The cameras lingered on the gun, showing a close-up of lettering on the barrel “Made in Miami, Fla., U.S.A.” and sending what many in the Baltics interpreted as a blunt warning from Moscow that, despite whatever support America has shown former Soviet lands, Russia could still act as it pleased in this part of the world, even in countries that belong to NATO.

Anders Fogh Rasmussen, the departing secretary general of the alliance, said that Estonia had not raised Mr. Kohver’s abduction “in the context of NATO” and that Russia’s intentions were difficult to fathom. “It is hard to guess about motives in the Kremlin but personally I think they are all the way through testing our vigilance,” Mr. Rasmussen said in an interview in Brussels, the alliance’s headquarters.

“It is clear that Russia did not accept the outcome of the Cold War. That is what all this is about,” Mr. Rasmussen said, referring to a surge in tensions between Moscow and the West over Ukraine and other former Soviet territories. “This will last a long, long time.”

NATO and the European Union have both called for Mr. Kohver’s swift release.

Russia for its part denies that he was seized in Estonian territory and insists he was arrested inside Russia while on an undercover spying mission.

He is now being held in Moscow’s notoriously grim Lefortovo prison.

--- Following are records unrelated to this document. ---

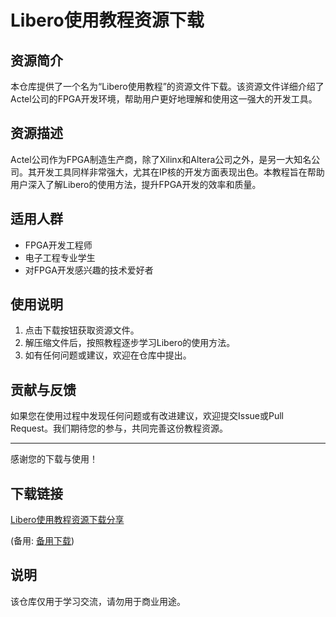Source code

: # Libero使用教程资源下载

## 资源简介

本仓库提供了一个名为“Libero使用教程”的资源文件下载。该资源文件详细介绍了Actel公司的FPGA开发环境，帮助用户更好地理解和使用这一强大的开发工具。

## 资源描述

Actel公司作为FPGA制造生产商，除了Xilinx和Altera公司之外，是另一大知名公司。其开发工具同样非常强大，尤其在IP核的开发方面表现出色。本教程旨在帮助用户深入了解Libero的使用方法，提升FPGA开发的效率和质量。

## 适用人群

- FPGA开发工程师
- 电子工程专业学生
- 对FPGA开发感兴趣的技术爱好者

## 使用说明

1. 点击下载按钮获取资源文件。
2. 解压缩文件后，按照教程逐步学习Libero的使用方法。
3. 如有任何问题或建议，欢迎在仓库中提出。

## 贡献与反馈

如果您在使用过程中发现任何问题或有改进建议，欢迎提交Issue或Pull Request。我们期待您的参与，共同完善这份教程资源。

---

感谢您的下载与使用！

## 下载链接
[Libero使用教程资源下载分享](https://pan.quark.cn/s/cd543404f37f) 

(备用: [备用下载](https://pan.baidu.com/s/1JaSO92XiE03FvWxH1sanXA?pwd=1234))

## 说明

该仓库仅用于学习交流，请勿用于商业用途。
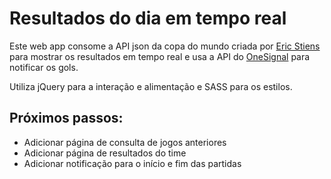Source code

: # Resultados do dia em tempo real

Este web app consome a API json da copa do mundo criada por [Eric Stiens](https://github.com/estiens/world_cup_json) para mostrar os resultados em tempo real e usa a API do [OneSignal](https://onesignal.com/) para notificar os gols.

Utiliza jQuery para a interação e alimentação e SASS para os estilos.

## Próximos passos:
- Adicionar página de consulta de jogos anteriores
- Adicionar página de resultados do time
- Adicionar notificação para o início e fim das partidas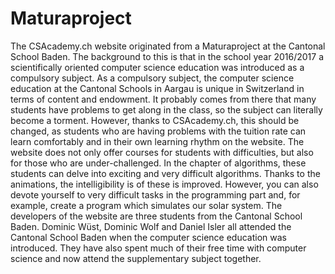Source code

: # Maturaproject
The CSAcademy.ch website originated from a Maturaproject at the Cantonal School Baden. The background to this is that in the school year 2016/2017 a scientifically oriented computer science education was introduced as a compulsory subject. As a compulsory subject, the computer science education at the Cantonal Schools in Aargau is unique in Switzerland in terms of content and endowment. It probably comes from there that many students have problems to get along in the class, so the subject can literally become a torment.
However, thanks to CSAcademy.ch, this should be changed, as students who are having problems with the tuition rate can learn comfortably and in their own learning rhythm on the website. The website does not only offer courses for students with difficulties, but also for those who are under-challenged. In the chapter of algorithms, these students can delve into exciting and very difficult algorithms. Thanks to the animations, the intelligibility is of these is improved. However, you can also devote yourself to very difficult tasks in the programming part and, for example, create a program which simulates our solar system.
The developers of the website are three students from the Cantonal School Baden. Dominic Wüst, Dominic Wolf and Daniel Isler all attended the Cantonal School Baden when the computer science education was introduced. They have also spent much of their free time with computer science and now attend the supplementary subject together.

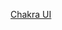 [Chakra UI](https://www.youtube.com/watch?v=K704DxoDb9U&list=PLdUwL9O_dBokaW-aavCp3ppd6ynTs-gd2&t=6s)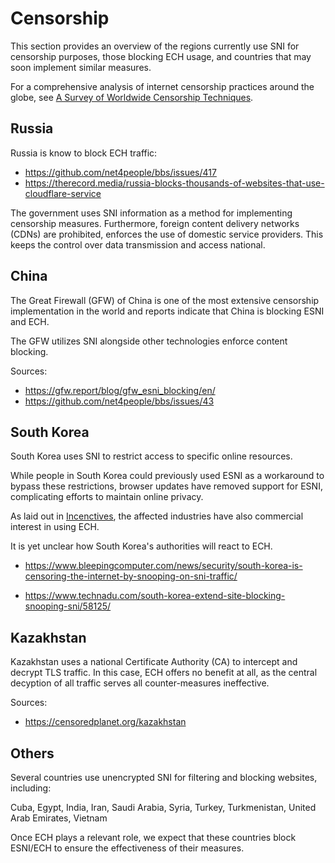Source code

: # Censorship

This section provides an overview of the regions currently use SNI for censorship purposes, those blocking ECH usage, and countries that may soon implement similar measures.

For a comprehensive analysis of internet censorship practices around the globe, see [A Survey of Worldwide Censorship Techniques](https://www.ietf.org/archive/id/draft-irtf-pearg-censorship-10.html).

## Russia

Russia is know to block ECH traffic:

- <https://github.com/net4people/bbs/issues/417>
- <https://therecord.media/russia-blocks-thousands-of-websites-that-use-cloudflare-service>

The government uses SNI information as a method for implementing censorship measures. Furthermore, foreign content delivery networks (CDNs) are prohibited, enforces the use of domestic service providers. This keeps the control over data transmission and access national.

## China

The Great Firewall (GFW) of China is one of the most extensive censorship implementation in the world and reports indicate that China is blocking ESNI and ECH.

The GFW utilizes SNI alongside other technologies enforce content blocking.

Sources:

- <https://gfw.report/blog/gfw_esni_blocking/en/>
- <https://github.com/net4people/bbs/issues/43>

## South Korea

South Korea uses SNI to restrict access to specific online resources.

While people in South Korea could previously used ESNI as a workaround to bypass these restrictions, browser updates have removed support for ESNI, complicating efforts to maintain online privacy.

As laid out in [Incenctives](deployment/incentives.md), the affected industries have also commercial interest in using ECH.

It is yet unclear how South Korea's authorities will react to ECH.

- <https://www.bleepingcomputer.com/news/security/south-korea-is-censoring-the-internet-by-snooping-on-sni-traffic/>

- <https://www.technadu.com/south-korea-extend-site-blocking-snooping-sni/58125/>

## Kazakhstan

Kazakhstan uses a national Certificate Authority (CA) to intercept and decrypt TLS traffic.
In this case, ECH offers no benefit at all, as the central decyption of all traffic serves all counter-measures ineffective.

Sources:

- <https://censoredplanet.org/kazakhstan>

## Others

Several countries use unencrypted SNI for filtering and blocking websites, including:

Cuba, Egypt, India, Iran, Saudi Arabia, Syria, Turkey, Turkmenistan, United Arab Emirates, Vietnam

Once ECH plays a relevant role, we expect that these countries block ESNI/ECH to ensure the effectiveness of their measures.
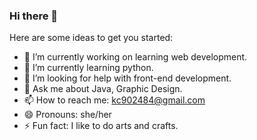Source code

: ### Hi there 👋


Here are some ideas to get you started:

- 🔭 I’m currently working on learning web development.
- 🌱 I’m currently learning python.
- 🤔 I’m looking for help with front-end development.
- 💬 Ask me about Java, Graphic Design.
- 📫 How to reach me: kc902484@gmail.com
- 😄 Pronouns: she/her
- ⚡ Fun fact: I like to do arts and crafts.

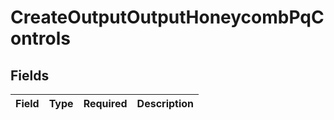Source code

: # CreateOutputOutputHoneycombPqControls


## Fields

| Field       | Type        | Required    | Description |
| ----------- | ----------- | ----------- | ----------- |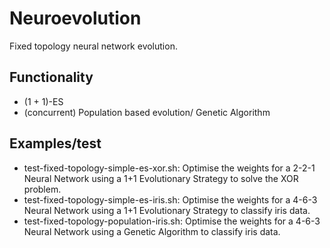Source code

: Neuroevolution
==============

Fixed topology neural network evolution. 

Functionality
-------------

- (1 + 1)-ES
- (concurrent) Population based evolution/ Genetic Algorithm

Examples/test
-------------

- test-fixed-topology-simple-es-xor.sh:   Optimise the weights for a 2-2-1 Neural Network using a 1+1 Evolutionary Strategy to solve the XOR problem.
- test-fixed-topology-simple-es-iris.sh:  Optimise the weights for a 4-6-3 Neural Network using a 1+1 Evolutionary Strategy to classify iris data.
- test-fixed-topology-population-iris.sh: Optimise the weights for a 4-6-3 Neural Network using a Genetic Algorithm to classify iris data.
 
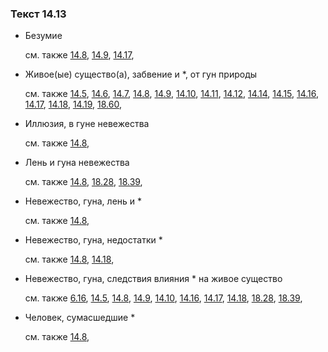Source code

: ### Текст 14.13
	
- Безумие

	см. также  [14.8](../14/1408.md),  [14.9](../14/1409.md),  [14.17](../14/1417.md), 
	
- Живое(ые) существо(а), забвение и *, от гун природы

	см. также  [14.5](../14/1405.md),  [14.6](../14/1406.md),  [14.7](../14/1407.md),  [14.8](../14/1408.md),  [14.9](../14/1409.md),  [14.10](../14/1410.md),  [14.11](../14/1411.md),  [14.12](../14/1412.md),  [14.14](../14/1414.md),  [14.15](../14/1415.md),  [14.16](../14/1416.md),  [14.17](../14/1417.md),  [14.18](../14/1418.md),  [14.19](../14/1419.md),  [18.60](../18/1860.md), 
	
- Иллюзия, в гуне невежества

	см. также  [14.8](../14/1408.md), 
	
- Лень и гуна невежества

	см. также  [14.8](../14/1408.md),  [18.28](../18/1828.md),  [18.39](../18/1839.md), 
	
- Невежество, гуна, лень и *

	см. также  [14.8](../14/1408.md), 
	
- Невежество, гуна, недостатки *

	см. также  [14.8](../14/1408.md),  [14.18](../14/1418.md), 
	
- Невежество, гуна, следствия влияния * на живое существо

	см. также  [6.16](../06/0616.md),  [14.5](../14/1405.md),  [14.8](../14/1408.md),  [14.9](../14/1409.md),  [14.10](../14/1410.md),  [14.16](../14/1416.md),  [14.17](../14/1417.md),  [14.18](../14/1418.md),  [18.28](../18/1828.md),  [18.39](../18/1839.md), 
	
- Человек, сумасшедшие *

	см. также  [14.8](../14/1408.md), 
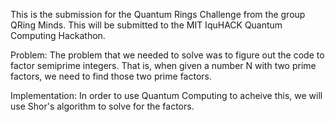 This is the submission for the Quantum Rings Challenge from the group QRing Minds. This will be submitted to the MIT IquHACK Quantum Computing Hackathon.

Problem:
The problem that we needed to solve was to figure out the code to factor semiprime integers. That is, when given a number N with two prime factors, we need to find those two prime factors.

Implementation:
In order to use Quantum Computing to acheive this, we will use Shor's algorithm to solve for the factors.

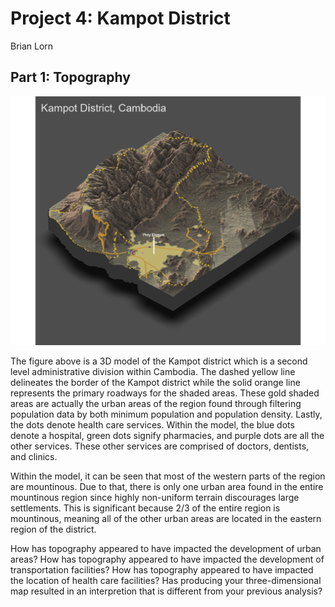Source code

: # Project 4: Kampot District

Brian Lorn

## Part 1: Topography

![](kampot_district.png)

The figure above is a 3D model of the Kampot district which is a second level administrative division within Cambodia. The dashed yellow line delineates the border of the Kampot district while the solid orange line represents the primary roadways for the shaded areas. These gold shaded areas are actually the urban areas of the region found through filtering population data by both minimum population and population density. Lastly, the dots denote health care services. Within the model, the blue dots denote a hospital, green dots signify pharmacies, and purple dots are all the other services. These other services are comprised of doctors, dentists, and clinics.

Within the model, it can be seen that most of the western parts of the region are mountinous. Due to that, there is only one urban area found in the entire mountinous region since highly non-uniform terrain discourages large settlements. This is significant because 2/3 of the entire region is mountinous, meaning all of the other urban areas are located in the eastern region of the district.

How has topography appeared to have impacted the development of urban areas?
How has topography appeared to have impacted the development of transportation facilities?
How has topography appeared to have impacted the location of health care facilities?
Has producing your three-dimensional map resulted in an interpretion that is different from your previous analysis?
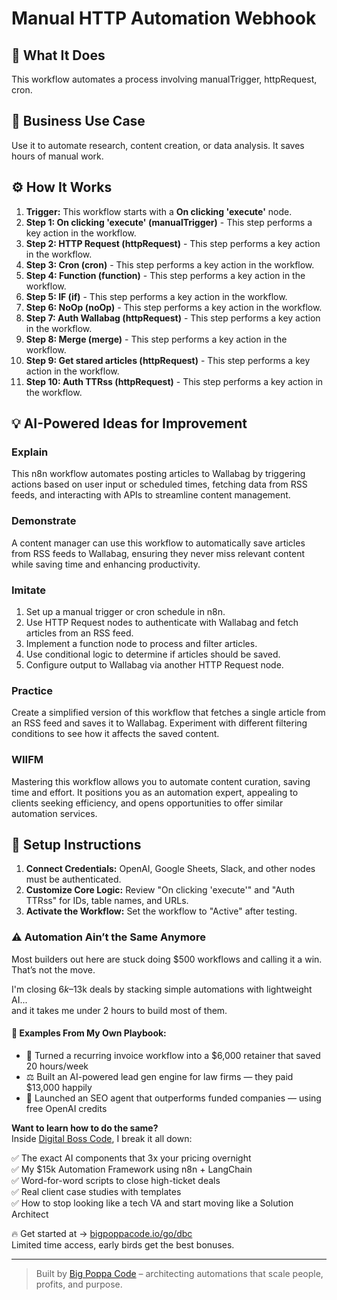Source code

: # Manual HTTP Automation Webhook

## 🚀 What It Does
This workflow automates a process involving manualTrigger, httpRequest, cron.

## 💼 Business Use Case
Use it to automate research, content creation, or data analysis. It saves hours of manual work.

## ⚙️ How It Works
1.  **Trigger:** This workflow starts with a **On clicking 'execute'** node.
2. **Step 1: On clicking 'execute' (manualTrigger)** - This step performs a key action in the workflow.
3. **Step 2: HTTP Request (httpRequest)** - This step performs a key action in the workflow.
4. **Step 3: Cron (cron)** - This step performs a key action in the workflow.
5. **Step 4: Function (function)** - This step performs a key action in the workflow.
6. **Step 5: IF (if)** - This step performs a key action in the workflow.
7. **Step 6: NoOp (noOp)** - This step performs a key action in the workflow.
8. **Step 7: Auth Wallabag (httpRequest)** - This step performs a key action in the workflow.
9. **Step 8: Merge (merge)** - This step performs a key action in the workflow.
10. **Step 9: Get stared articles (httpRequest)** - This step performs a key action in the workflow.
11. **Step 10: Auth TTRss (httpRequest)** - This step performs a key action in the workflow.

## 💡 AI-Powered Ideas for Improvement
### Explain
This n8n workflow automates posting articles to Wallabag by triggering actions based on user input or scheduled times, fetching data from RSS feeds, and interacting with APIs to streamline content management.

### Demonstrate
A content manager can use this workflow to automatically save articles from RSS feeds to Wallabag, ensuring they never miss relevant content while saving time and enhancing productivity.

### Imitate
1. Set up a manual trigger or cron schedule in n8n.
2. Use HTTP Request nodes to authenticate with Wallabag and fetch articles from an RSS feed.
3. Implement a function node to process and filter articles.
4. Use conditional logic to determine if articles should be saved.
5. Configure output to Wallabag via another HTTP Request node.

### Practice
Create a simplified version of this workflow that fetches a single article from an RSS feed and saves it to Wallabag. Experiment with different filtering conditions to see how it affects the saved content.

### WIIFM
Mastering this workflow allows you to automate content curation, saving time and effort. It positions you as an automation expert, appealing to clients seeking efficiency, and opens opportunities to offer similar automation services.

## 🔧 Setup Instructions
1. **Connect Credentials:** OpenAI, Google Sheets, Slack, and other nodes must be authenticated.
2. **Customize Core Logic:** Review "On clicking 'execute'" and "Auth TTRss" for IDs, table names, and URLs.
3. **Activate the Workflow:** Set the workflow to "Active" after testing.

### ⚠️ Automation Ain’t the Same Anymore

Most builders out here are stuck doing $500 workflows and calling it a win.  
That’s not the move.  

I'm closing $6k–$13k deals by stacking simple automations with lightweight AI...  
and it takes me under 2 hours to build most of them.

#### 🧠 Examples From My Own Playbook:
- 🔁 Turned a recurring invoice workflow into a $6,000 retainer that saved 20 hours/week  
- ⚖️ Built an AI-powered lead gen engine for law firms — they paid $13,000 happily  
- 🚀 Launched an SEO agent that outperforms funded companies — using free OpenAI credits  

**Want to learn how to do the same?**  
Inside [Digital Boss Code](https://bigpoppacode.io/go/dbc), I break it all down:

✅ The exact AI components that 3x your pricing overnight  
✅ My $15k Automation Framework using n8n + LangChain  
✅ Word-for-word scripts to close high-ticket deals  
✅ Real client case studies with templates  
✅ How to stop looking like a tech VA and start moving like a Solution Architect  

🔥 Get started at → [bigpoppacode.io/go/dbc](https://bigpoppacode.io/go/dbc)  
Limited time access, early birds get the best bonuses.

---
> Built by [Big Poppa Code](https://bigpoppacode.io) – architecting automations that scale people, profits, and purpose.
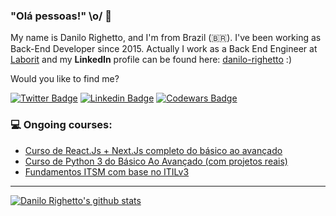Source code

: ### "Olá pessoas!" \o/ 👋

My name is Danilo Righetto, and I'm from Brazil (🇧🇷). I've been working as Back-End Developer since 2015. Actually I work as a Back End Engineer at [Laborit](https://laborit.com.br/) and my **LinkedIn** profile can be found here: [danilo-righetto](https://www.linkedin.com/in/danilo-righetto/) :)

Would you like to find me?

[![Twitter Badge](https://img.shields.io/badge/-Twitter-1ca0f1?style=flat-square&labelColor=1ca0f1&logo=twitter&logoColor=white&link=https://twitter.com/danilorighetto)](https://twitter.com/danilorighetto)
[![Linkedin Badge](https://img.shields.io/badge/-LinkedIn-blue?style=flat-square&logo=Linkedin&logoColor=white&link=https://www.linkedin.com/in/danilo-righetto)](https://www.linkedin.com/in/danilo-righetto)
[![Codewars Badge](https://img.shields.io/badge/codewars-begginer-red)](https://www.codewars.com/users/danilo-righetto)

### 💻 Ongoing courses:

<!-- COURSES:START -->
- [Curso de React.Js + Next.Js completo do básico ao avançado](https://www.udemy.com/course/curso-de-reactjs-nextjs-completo-do-basico-ao-avancado/)
- [Curso de Python 3 do Básico Ao Avançado (com projetos reais)](https://www.udemy.com/course/python-3-do-zero-ao-avancado/)
- [Fundamentos ITSM com base no ITILv3](https://www.udemy.com/course/curso-itil-foundation-v3/)
<!-- COURSES:END -->

____


[![Danilo Righetto's github stats](https://github-readme-stats.vercel.app/api?username=danilo-righetto&theme=dark&show_icons=true&count_private=true)](https://github.com/danilo-righetto)
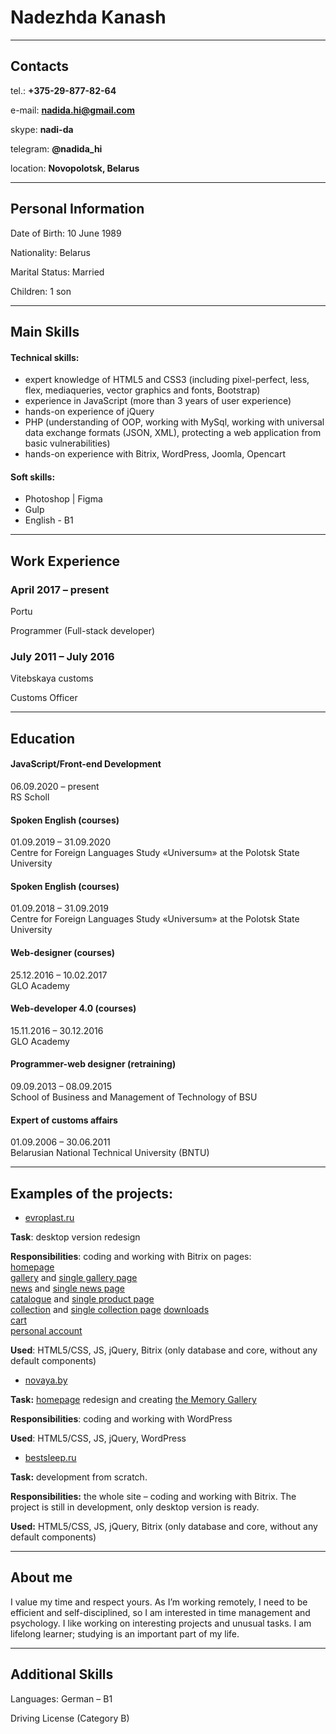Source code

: # Nadezhda Kanash

***

## Contacts

tel.:       **+375-29-877-82-64**

e-mail:     **nadida.hi@gmail.com**  

skype:      **nadi-da**  

telegram:   **@nadida_hi**  

location:    **Novopolotsk, Belarus**

***

## Personal Information

Date of Birth:	10 June 1989  

Nationality:	Belarus

Marital Status:	Married

Children:		1 son

***

## Main Skills

#### Technical skills:
- expert knowledge of HTML5 and CSS3 (including pixel-perfect, less, flex, mediaqueries, vector graphics and fonts, Bootstrap)
- experience in JavaScript (more than 3 years of user experience)
- hands-on experience of jQuery
- PHP (understanding of OOP, working with MySql, working with universal data exchange formats (JSON, XML), protecting a web application from basic vulnerabilities)
- hands-on experience with Bitrix, WordPress, Joomla, Opencart

#### Soft skills:
- Photoshop | Figma
- Gulp
- English - B1 

***

## Work Experience

### April 2017 – present

Portu

Programmer (Full-stack developer)

### July 2011 – July 2016 

Vitebskaya customs

Customs Officer

***

## Education

#### JavaScript/Front-end Development

06.09.2020 – present  
RS Scholl

#### Spoken English (courses)

01.09.2019 – 31.09.2020  
Centre for Foreign Languages Study «Universum» at the Polotsk State University

#### Spoken English (courses)

01.09.2018 – 31.09.2019  
Centre for Foreign Languages Study «Universum» at the Polotsk State University

#### Web-designer (courses)

25.12.2016 – 10.02.2017  
GLO Academy

#### Web-developer 4.0 (courses)

15.11.2016 – 30.12.2016  
GLO Academy  
    
#### Programmer-web designer (retraining)

09.09.2013 – 08.09.2015  
School of Business and Management of Technology of BSU



#### Expert of customs affairs

01.09.2006 – 30.06.2011  
Belarusian National Technical University (BNTU)

***

## Examples of the projects:

- [evroplast.ru](https://evroplast.ru/)

**Task**: desktop version redesign 

**Responsibilities**: coding and working with Bitrix on pages:  
[homepage](https://evroplast.ru/)  
[gallery](https://evroplast.ru/gallery/) and [single gallery page](https://evroplast.ru/gallery/64686)  
[news](https://evroplast.ru/mag/#all) and [single news page](https://evroplast.ru/mag/92149)  
[catalogue](https://evroplast.ru/catalogue/) and [single product page](https://evroplast.ru/catalogue/interernyj-dekor/karnizy/1-50-298)  
[collection](https://evroplast.ru/collection/) and [single collection page](https://evroplast.ru/collection/mauritania)
[downloads](https://evroplast.ru/download/)  
[cart](https://evroplast.ru/cart/)  
[personal account](https://evroplast.ru/personal/)

**Used**: HTML5/CSS, JS, jQuery, Bitrix (only database and core, without any default components)

- [novaya.by](https://www.novaya.by/)

**Task:** [homepage](https://www.novaya.by/) redesign and creating [the Memory Gallery](https://www.novaya.by/memory_gallery/)

**Responsibilities**: coding and working with WordPress

**Used**: HTML5/CSS, JS, jQuery, WordPress

- [bestsleep.ru](http://bestsleep.portu.by/)

**Task:** development from scratch.

**Responsibilities:** the whole site – coding and working with Bitrix. The project is still in development, only desktop version is ready.

**Used:** HTML5/CSS, JS, jQuery, Bitrix (only database and core, without any default components)

***

## About me

I value my time and respect yours. As I’m working remotely, I need to be efficient and self-disciplined, so I am interested in time management and psychology.  I like working on interesting projects and unusual tasks. I am lifelong learner; studying is an important part of my life.

***

## Additional Skills

Languages: 	German – B1

Driving License (Category B)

Estonia hired a prominent Russian lawyer to defend him but Russian court officials say that Mr. Kohver demanded a court-appointed advocate instead.

In an interview in Tallinn, President Toomas Hendrik Ilves ridiculed as “fiction” Russia’s account of what had happened to Mr. Kohver, whose agency, KAPO, has no mandate to operate outside Estonia and deals only with domestic intelligence.

Russia’s version, he said, is no more credible than its insistence, despite overwhelming evidence to the contrary, that it has sent neither weapons nor soldiers to support pro-Russian rebels in southeastern Ukraine. “I no longer take anything they say seriously,” the president added.

The abduction of Mr. Kohver, President Ilves added, recalled “the kind of behavior we noticed on our borders before World War II,” when Soviet troops killed three border guards in neighboring Latvia and took around 10 others hostage. The Soviet Union invaded shortly afterward.

All the same, President Ilves thinks it is still too early to determine what Russia’s recent border activities might presage for Baltic nations which, like Ukraine, have large populations of ethnic Russians. “Is this the beginning of something or a one-off? Time will tell,” he said, adding: “You can’t draw a line until you have two points.”

On Sept. 18, however, Russia added another point of reference when it seized a Lithuanian fishing boat sailing in what Lithuania asserts were international waters off Russia’s northern coast.

Lithuania, like Estonia after Mr. Kohver’s abduction, summoned Russia’s ambassador, complained of a violation of international law and demanded the release of its detained citizens. The European Union protested the vessel’s seizure and its “forceful towing to Russian territory.”

Baltic states, and also Finland and Sweden, have reported a surge in activity near, and sometimes across, their borders by Russian warplanes.

Yet, Maj. Gen. Riho Terras, commander of the Estonian Defense Forces, said there had been no signs of Russia gearing up for a direct attack on the Baltics. He said he was shocked by the kidnapping of Mr. Kohver because it violated “spies’ rules,” but said the episode fit into what, under President Vladimir V. Putin of Russia, has become a routine pattern of constant probing and maneuvering intended to knock Russia’s neighbors off balance and divide NATO.